The biggest wealth transfer in history isn’t from baby boomers to millennials (the boomers have sea voyages and funerals to pay for, not to mention inheritance tax): the biggest wealth transfer now, and for the foreseeable future, given the advent of AI, is the one from tech-idiots to tech savants. 

It has been like this forever, since the days of the first looms in Manchester to the railroad tycoons to the Internet billionaires. The means of production (steel and concrete, machines and mathematics, code and AI) will always be the biggest and often the only winners. That is no surprise. The real surprise is that humanity, ie the average Joe, just doesn’t see how much exploitation, fraud and deception is in play here, even from the most serious corners of crypto. 

The billionaires of tomorrow grow up in dingy offices with rows of computer screens.
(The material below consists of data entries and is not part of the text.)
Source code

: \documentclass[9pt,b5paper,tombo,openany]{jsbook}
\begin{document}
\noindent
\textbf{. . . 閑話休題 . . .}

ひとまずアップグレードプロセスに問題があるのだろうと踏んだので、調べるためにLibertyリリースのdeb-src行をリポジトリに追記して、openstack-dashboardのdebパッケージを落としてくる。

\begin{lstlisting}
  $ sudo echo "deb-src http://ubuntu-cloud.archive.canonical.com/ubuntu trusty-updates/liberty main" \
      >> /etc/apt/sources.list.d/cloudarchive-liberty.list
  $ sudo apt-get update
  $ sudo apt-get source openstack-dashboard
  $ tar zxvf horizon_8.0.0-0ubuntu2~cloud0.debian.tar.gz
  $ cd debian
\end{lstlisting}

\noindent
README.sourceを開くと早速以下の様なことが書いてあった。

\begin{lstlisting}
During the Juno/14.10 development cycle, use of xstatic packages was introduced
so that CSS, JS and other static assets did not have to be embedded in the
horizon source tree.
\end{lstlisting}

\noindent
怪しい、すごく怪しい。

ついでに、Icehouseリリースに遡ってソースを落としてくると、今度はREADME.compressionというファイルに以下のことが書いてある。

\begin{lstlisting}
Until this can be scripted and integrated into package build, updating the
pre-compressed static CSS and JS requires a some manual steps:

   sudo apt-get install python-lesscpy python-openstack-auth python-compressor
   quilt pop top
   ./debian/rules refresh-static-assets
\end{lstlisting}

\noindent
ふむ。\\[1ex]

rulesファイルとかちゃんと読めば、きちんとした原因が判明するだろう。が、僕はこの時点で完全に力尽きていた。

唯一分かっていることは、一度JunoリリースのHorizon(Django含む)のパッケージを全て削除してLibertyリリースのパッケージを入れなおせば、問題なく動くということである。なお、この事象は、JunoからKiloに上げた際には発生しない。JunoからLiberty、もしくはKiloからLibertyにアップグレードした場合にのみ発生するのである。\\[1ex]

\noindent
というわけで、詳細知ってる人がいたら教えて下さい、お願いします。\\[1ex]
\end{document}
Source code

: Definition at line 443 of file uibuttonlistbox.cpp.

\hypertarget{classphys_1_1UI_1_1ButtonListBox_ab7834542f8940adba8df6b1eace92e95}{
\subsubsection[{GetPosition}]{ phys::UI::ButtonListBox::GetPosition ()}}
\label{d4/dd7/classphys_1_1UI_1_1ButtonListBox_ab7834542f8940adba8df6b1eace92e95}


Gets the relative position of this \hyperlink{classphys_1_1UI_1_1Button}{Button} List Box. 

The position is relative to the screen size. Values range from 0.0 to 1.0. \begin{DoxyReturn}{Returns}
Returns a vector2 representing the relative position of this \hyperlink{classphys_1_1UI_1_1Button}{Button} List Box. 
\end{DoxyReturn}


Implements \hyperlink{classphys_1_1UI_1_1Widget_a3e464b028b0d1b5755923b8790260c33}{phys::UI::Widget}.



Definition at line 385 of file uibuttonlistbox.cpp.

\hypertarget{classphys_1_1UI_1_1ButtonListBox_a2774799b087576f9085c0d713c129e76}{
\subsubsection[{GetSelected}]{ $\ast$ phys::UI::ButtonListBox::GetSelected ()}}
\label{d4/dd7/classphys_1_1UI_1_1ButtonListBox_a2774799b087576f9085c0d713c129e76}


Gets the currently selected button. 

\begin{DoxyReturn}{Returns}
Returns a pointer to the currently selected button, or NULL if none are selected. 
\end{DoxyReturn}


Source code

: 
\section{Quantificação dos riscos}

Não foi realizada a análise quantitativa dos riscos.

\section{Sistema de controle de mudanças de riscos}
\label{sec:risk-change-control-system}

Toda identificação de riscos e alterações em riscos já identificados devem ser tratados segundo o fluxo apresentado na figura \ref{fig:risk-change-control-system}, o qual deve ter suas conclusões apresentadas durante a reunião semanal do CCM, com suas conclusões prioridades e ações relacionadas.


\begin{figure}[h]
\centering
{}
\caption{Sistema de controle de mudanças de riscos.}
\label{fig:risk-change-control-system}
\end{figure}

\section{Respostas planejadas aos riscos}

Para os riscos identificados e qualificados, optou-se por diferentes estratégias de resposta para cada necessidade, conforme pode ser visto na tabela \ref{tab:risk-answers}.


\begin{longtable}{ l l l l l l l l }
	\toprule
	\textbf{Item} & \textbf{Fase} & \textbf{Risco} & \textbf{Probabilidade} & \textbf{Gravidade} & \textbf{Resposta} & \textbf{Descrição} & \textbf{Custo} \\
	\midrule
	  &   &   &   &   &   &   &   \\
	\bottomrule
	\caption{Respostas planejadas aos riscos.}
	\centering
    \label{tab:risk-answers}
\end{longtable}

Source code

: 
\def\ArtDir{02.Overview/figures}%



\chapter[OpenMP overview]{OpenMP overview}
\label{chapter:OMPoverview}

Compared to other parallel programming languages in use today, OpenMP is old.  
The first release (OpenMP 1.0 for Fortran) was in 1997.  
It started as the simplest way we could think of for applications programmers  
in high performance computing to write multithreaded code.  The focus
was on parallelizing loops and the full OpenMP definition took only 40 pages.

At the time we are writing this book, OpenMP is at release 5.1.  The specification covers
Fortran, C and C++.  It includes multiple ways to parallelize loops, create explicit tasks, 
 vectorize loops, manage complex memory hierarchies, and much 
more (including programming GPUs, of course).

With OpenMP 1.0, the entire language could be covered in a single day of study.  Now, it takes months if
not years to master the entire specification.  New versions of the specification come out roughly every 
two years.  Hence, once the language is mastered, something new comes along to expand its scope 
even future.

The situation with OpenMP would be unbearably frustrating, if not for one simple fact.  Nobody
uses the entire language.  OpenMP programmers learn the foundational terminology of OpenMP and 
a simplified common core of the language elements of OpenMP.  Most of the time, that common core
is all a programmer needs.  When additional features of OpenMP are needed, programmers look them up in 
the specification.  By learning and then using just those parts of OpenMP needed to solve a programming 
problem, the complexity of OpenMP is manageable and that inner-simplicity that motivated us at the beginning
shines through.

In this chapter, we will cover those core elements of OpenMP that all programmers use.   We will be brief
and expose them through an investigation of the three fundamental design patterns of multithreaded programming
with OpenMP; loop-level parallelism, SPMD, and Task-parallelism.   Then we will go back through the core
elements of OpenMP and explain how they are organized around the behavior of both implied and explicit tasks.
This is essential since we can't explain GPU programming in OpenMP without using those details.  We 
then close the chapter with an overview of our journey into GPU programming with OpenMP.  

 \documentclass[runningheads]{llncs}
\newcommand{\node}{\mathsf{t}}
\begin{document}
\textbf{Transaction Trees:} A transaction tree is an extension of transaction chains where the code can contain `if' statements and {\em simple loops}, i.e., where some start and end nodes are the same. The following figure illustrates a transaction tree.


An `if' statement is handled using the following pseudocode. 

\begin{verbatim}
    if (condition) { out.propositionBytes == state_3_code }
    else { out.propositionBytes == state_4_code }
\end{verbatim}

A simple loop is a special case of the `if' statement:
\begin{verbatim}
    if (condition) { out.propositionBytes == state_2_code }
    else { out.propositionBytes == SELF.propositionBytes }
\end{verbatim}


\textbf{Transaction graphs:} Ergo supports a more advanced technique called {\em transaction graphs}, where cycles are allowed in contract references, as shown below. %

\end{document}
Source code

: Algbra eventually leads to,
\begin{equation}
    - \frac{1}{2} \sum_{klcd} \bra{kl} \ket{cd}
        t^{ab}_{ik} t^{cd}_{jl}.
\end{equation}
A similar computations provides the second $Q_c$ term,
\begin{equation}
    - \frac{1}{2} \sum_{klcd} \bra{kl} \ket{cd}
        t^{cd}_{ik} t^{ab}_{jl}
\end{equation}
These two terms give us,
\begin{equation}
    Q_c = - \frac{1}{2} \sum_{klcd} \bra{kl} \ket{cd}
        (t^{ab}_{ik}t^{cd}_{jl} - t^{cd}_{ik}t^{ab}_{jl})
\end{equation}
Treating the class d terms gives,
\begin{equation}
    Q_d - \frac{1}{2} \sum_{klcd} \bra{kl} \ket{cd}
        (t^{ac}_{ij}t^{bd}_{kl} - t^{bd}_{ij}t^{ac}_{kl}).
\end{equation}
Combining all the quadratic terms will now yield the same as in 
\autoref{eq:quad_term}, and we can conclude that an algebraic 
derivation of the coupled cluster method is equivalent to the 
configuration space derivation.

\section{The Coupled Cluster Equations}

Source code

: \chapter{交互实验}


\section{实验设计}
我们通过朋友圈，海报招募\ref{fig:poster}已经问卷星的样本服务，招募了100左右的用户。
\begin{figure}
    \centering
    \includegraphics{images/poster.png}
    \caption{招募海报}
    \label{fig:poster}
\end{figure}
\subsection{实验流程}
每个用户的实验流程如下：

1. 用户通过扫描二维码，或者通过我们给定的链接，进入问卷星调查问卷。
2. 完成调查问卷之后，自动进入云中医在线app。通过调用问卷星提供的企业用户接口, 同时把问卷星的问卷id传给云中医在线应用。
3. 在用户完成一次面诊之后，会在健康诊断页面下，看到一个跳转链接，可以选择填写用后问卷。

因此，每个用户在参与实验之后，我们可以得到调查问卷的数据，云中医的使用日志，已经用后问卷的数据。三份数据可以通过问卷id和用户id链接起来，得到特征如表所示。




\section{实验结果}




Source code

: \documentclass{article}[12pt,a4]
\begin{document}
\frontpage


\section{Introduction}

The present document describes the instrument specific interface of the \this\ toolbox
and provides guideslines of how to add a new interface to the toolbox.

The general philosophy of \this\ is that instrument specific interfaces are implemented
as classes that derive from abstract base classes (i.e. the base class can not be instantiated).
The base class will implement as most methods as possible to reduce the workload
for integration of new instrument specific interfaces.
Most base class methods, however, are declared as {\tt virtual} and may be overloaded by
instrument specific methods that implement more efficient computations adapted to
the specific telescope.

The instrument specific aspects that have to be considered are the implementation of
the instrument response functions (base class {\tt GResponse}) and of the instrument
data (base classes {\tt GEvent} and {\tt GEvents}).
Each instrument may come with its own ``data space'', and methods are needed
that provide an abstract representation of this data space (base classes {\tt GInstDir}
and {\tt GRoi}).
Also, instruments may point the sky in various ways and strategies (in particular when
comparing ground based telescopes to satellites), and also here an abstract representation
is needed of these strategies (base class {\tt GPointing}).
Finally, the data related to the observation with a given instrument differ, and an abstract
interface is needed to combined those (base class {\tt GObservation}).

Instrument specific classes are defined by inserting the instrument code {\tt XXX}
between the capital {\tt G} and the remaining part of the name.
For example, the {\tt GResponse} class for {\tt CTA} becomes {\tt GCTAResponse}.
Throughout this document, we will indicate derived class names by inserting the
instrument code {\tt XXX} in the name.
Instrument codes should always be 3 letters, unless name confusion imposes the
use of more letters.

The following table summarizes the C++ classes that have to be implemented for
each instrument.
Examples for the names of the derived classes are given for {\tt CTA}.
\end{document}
They don’t read stock charts and don’t care about the Fed policy. They don’t know about supply and demand or the inverted yield curve. All they know is code, and code is king. 

Those who can use blockchain and AI to their advantage will benefit hugely. Those who are afraid of it, don’t bother to learn, and are merely seeking refuge and a team of like-minded imbeciles are cannon fodder in the army of crypto fools.  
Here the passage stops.